Data entries:

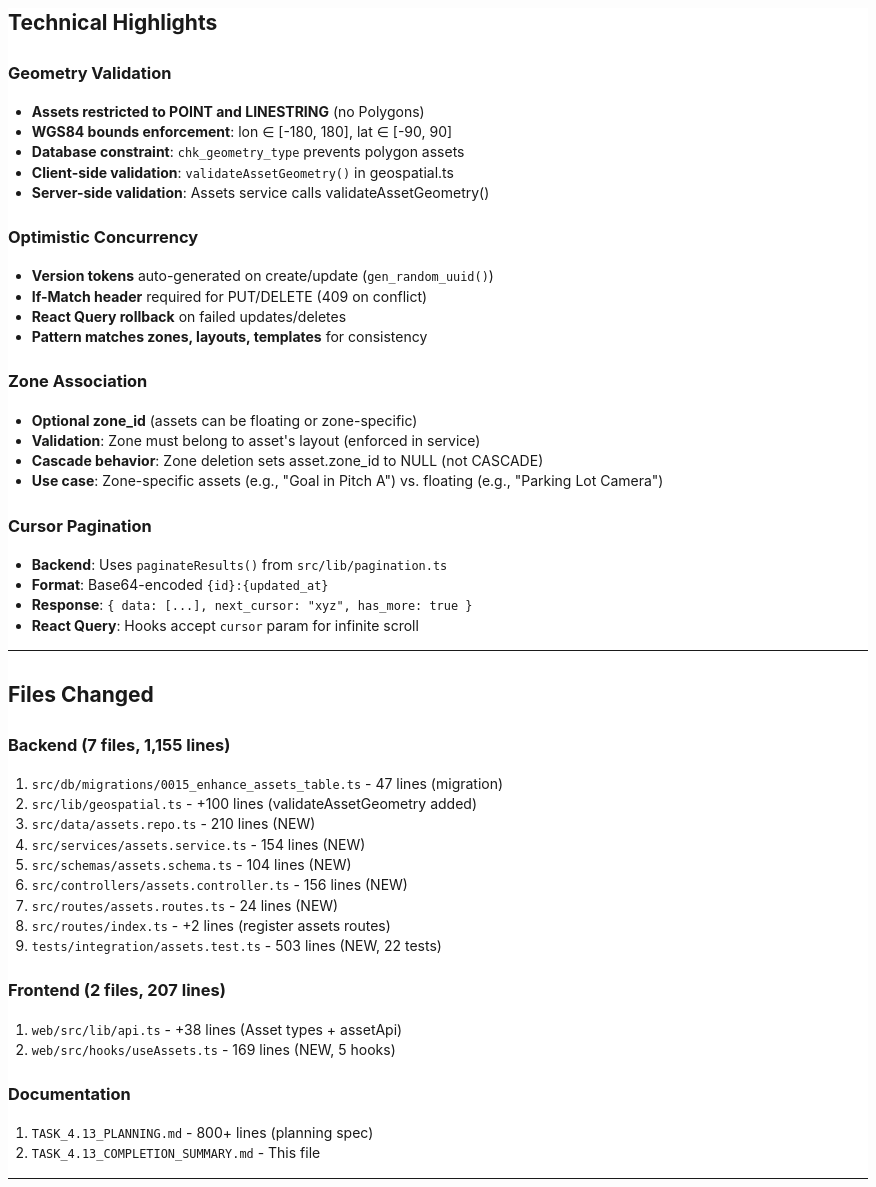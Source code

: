 ## Technical Highlights

### Geometry Validation
- **Assets restricted to POINT and LINESTRING** (no Polygons)
- **WGS84 bounds enforcement**: lon ∈ [-180, 180], lat ∈ [-90, 90]
- **Database constraint**: `chk_geometry_type` prevents polygon assets
- **Client-side validation**: `validateAssetGeometry()` in geospatial.ts
- **Server-side validation**: Assets service calls validateAssetGeometry()

### Optimistic Concurrency
- **Version tokens** auto-generated on create/update (`gen_random_uuid()`)
- **If-Match header** required for PUT/DELETE (409 on conflict)
- **React Query rollback** on failed updates/deletes
- **Pattern matches zones, layouts, templates** for consistency

### Zone Association
- **Optional zone_id** (assets can be floating or zone-specific)
- **Validation**: Zone must belong to asset's layout (enforced in service)
- **Cascade behavior**: Zone deletion sets asset.zone_id to NULL (not CASCADE)
- **Use case**: Zone-specific assets (e.g., "Goal in Pitch A") vs. floating (e.g., "Parking Lot Camera")

### Cursor Pagination
- **Backend**: Uses `paginateResults()` from `src/lib/pagination.ts`
- **Format**: Base64-encoded `{id}:{updated_at}`
- **Response**: `{ data: [...], next_cursor: "xyz", has_more: true }`
- **React Query**: Hooks accept `cursor` param for infinite scroll

---

## Files Changed

### Backend (7 files, 1,155 lines)
1. `src/db/migrations/0015_enhance_assets_table.ts` - 47 lines (migration)
2. `src/lib/geospatial.ts` - +100 lines (validateAssetGeometry added)
3. `src/data/assets.repo.ts` - 210 lines (NEW)
4. `src/services/assets.service.ts` - 154 lines (NEW)
5. `src/schemas/assets.schema.ts` - 104 lines (NEW)
6. `src/controllers/assets.controller.ts` - 156 lines (NEW)
7. `src/routes/assets.routes.ts` - 24 lines (NEW)
8. `src/routes/index.ts` - +2 lines (register assets routes)
9. `tests/integration/assets.test.ts` - 503 lines (NEW, 22 tests)

### Frontend (2 files, 207 lines)
1. `web/src/lib/api.ts` - +38 lines (Asset types + assetApi)
2. `web/src/hooks/useAssets.ts` - 169 lines (NEW, 5 hooks)

### Documentation
1. `TASK_4.13_PLANNING.md` - 800+ lines (planning spec)
2. `TASK_4.13_COMPLETION_SUMMARY.md` - This file

---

● Task item:
Above are some records; copy exactly the lines from the one with "- **React Query rollback**" through the one with "156 lines (NEW)", both included, and no others.

● Expected output:
- **React Query rollback** on failed updates/deletes
- **Pattern matches zones, layouts, templates** for consistency

### Zone Association
- **Optional zone_id** (assets can be floating or zone-specific)
- **Validation**: Zone must belong to asset's layout (enforced in service)
- **Cascade behavior**: Zone deletion sets asset.zone_id to NULL (not CASCADE)
- **Use case**: Zone-specific assets (e.g., "Goal in Pitch A") vs. floating (e.g., "Parking Lot Camera")

### Cursor Pagination
- **Backend**: Uses `paginateResults()` from `src/lib/pagination.ts`
- **Format**: Base64-encoded `{id}:{updated_at}`
- **Response**: `{ data: [...], next_cursor: "xyz", has_more: true }`
- **React Query**: Hooks accept `cursor` param for infinite scroll

---

## Files Changed

### Backend (7 files, 1,155 lines)
1. `src/db/migrations/0015_enhance_assets_table.ts` - 47 lines (migration)
2. `src/lib/geospatial.ts` - +100 lines (validateAssetGeometry added)
3. `src/data/assets.repo.ts` - 210 lines (NEW)
4. `src/services/assets.service.ts` - 154 lines (NEW)
5. `src/schemas/assets.schema.ts` - 104 lines (NEW)
6. `src/controllers/assets.controller.ts` - 156 lines (NEW)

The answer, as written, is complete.